Women Make the Stars and Stripes
In July 2024, when we can order almost anything we need for everyday use by clicking buttons on an electronic device, I imagine that it is hard for children—and many adults, too—to appreciate the sweat and toil involved in making the objects we order.
In honor of Independence Day this year, Ray and I decided to purchase a new American flag and flagpole. On Saturday, while enjoying supper and a game of Spades with friends. the husband helped Ray attach the flagpole on the garage porch.

Yesterday I wrote about the history of the Stars and Stripes and mentioned the hard work of five or possibly six women who constructed the flag that flew at Fort McHenry on the day during the War of 1812 when Francis Scott Key wrote “The Star-Spangled Banner.”
As seen in the Library of Congress photos below, flag making continued to be hard work in the years that followed.

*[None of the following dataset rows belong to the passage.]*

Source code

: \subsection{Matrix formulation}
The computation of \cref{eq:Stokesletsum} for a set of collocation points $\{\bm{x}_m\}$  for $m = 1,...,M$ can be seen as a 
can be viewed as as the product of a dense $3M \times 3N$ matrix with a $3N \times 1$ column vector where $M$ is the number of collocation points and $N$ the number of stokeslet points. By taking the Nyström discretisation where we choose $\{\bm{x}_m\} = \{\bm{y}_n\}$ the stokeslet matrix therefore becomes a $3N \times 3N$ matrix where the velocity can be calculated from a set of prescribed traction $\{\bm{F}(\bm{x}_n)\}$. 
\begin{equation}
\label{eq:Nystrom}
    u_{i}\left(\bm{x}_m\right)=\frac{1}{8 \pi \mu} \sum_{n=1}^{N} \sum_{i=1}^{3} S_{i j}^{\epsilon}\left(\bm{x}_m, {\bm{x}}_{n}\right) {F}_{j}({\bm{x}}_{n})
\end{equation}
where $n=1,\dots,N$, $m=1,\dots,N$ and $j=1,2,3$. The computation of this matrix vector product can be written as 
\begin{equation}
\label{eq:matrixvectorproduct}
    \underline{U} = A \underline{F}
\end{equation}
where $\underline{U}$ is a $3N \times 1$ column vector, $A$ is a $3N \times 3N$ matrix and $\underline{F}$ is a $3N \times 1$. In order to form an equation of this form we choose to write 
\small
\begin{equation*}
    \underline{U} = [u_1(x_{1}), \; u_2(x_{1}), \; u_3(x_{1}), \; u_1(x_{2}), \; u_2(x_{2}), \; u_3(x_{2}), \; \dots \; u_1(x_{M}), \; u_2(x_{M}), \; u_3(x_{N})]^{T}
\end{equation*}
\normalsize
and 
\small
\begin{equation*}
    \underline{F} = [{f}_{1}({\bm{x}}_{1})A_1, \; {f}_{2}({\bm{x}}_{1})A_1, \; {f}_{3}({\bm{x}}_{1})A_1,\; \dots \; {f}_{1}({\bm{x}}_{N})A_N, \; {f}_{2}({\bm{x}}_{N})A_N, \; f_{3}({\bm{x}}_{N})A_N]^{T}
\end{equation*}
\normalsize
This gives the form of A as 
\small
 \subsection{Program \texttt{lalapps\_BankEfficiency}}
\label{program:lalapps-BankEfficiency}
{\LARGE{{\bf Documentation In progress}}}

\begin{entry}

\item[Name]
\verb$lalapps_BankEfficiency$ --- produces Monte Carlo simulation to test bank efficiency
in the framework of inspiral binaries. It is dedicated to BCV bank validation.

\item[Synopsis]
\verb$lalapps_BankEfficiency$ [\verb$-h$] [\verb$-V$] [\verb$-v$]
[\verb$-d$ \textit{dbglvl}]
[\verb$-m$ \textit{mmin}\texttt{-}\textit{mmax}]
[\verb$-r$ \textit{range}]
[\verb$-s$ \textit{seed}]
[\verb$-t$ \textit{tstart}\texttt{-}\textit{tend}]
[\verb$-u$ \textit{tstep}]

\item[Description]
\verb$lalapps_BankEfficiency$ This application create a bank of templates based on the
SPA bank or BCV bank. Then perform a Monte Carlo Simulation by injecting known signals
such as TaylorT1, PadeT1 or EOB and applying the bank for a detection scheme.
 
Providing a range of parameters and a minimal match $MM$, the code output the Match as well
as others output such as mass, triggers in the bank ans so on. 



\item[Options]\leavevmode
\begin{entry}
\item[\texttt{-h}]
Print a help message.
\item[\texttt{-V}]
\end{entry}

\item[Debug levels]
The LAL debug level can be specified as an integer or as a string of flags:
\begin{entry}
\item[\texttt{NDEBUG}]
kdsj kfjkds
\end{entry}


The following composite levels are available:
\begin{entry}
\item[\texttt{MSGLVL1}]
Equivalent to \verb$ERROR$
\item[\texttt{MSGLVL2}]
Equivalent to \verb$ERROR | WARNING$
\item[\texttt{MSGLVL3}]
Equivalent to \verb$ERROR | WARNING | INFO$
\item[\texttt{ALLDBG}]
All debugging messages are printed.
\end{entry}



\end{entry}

The first photo, which is undated, shows a man cutting stars by machine, but in all of the other photos I found, women were performing the many steps of flag making.

The following photos are from the Brooklyn Navy Yard flag making factory in 1917.
Cutting Stripes

Measuring or Making Sure that Flag Components Line Up Properly

Sewing on Sewing Machines

Sewing by Hand

Ironing

Delivering a Finished Flag to the Office

Between 1917 and 1960, women’s work in flag making doesn’t seem to have changed very much, as seen in this 1960 photo from the Copeland Company factory in Alexandria, Virginia.

Photo by John T. Bledsoe. Courtesy of the Library of Congress.
Ray and I are excited that we were able to purchase an American-made flag from the Annin Flagmakers. Annin is a sixth generation, family owned flag making business founded in 1847.
An Annin flag flew at the inauguration of Abraham Lincoln and at the opening ceremony of the Brooklyn Bridge in 1883.
Commander Robert E. Peary took an Annin flag on his mission to the North Pole in 1909, and Rear Admiral Richard E. Byrd took one to the South Pole in 1930.
The flag that U.S. Marines raised at Iwo Jima in 1945 was an Annin flag.
When U.S. astronauts left Earth to become the first people to land on the moon in 1969, they took an Annin flag along with them.
In March 1943 during World War II, photographer Marjory Collins took photos of women making flags at the Annin factory in Verona, New Jersey. Here women position the stars before sewing.

A seamstress uses a sewing machine to sew stripes in this photo.

These ladies are cutting threads.

The Italian American woman who is cutting threads in this close up photo had two sons in the Army.

This lady hems the edge of the flag.

God created and gives the materials for every job we have to do. He gives the intelligence and skill we need to accomplish work. Every person who does every job is a person God made in His image, a person we are to love, appreciate, and encourage.
When someone asked Jesus what was the foremost commandment, . . .
Jesus answered, “The foremost is, ‘Hear, O Israel!
The Lord our God is one Lord;
and you shall love the Lord your God with all your heart,
and with all your soul, and with all your mind, and with all your strength.’
The second is this, ‘You shall love your neighbor as yourself.’
There is no other commandment greater than these.”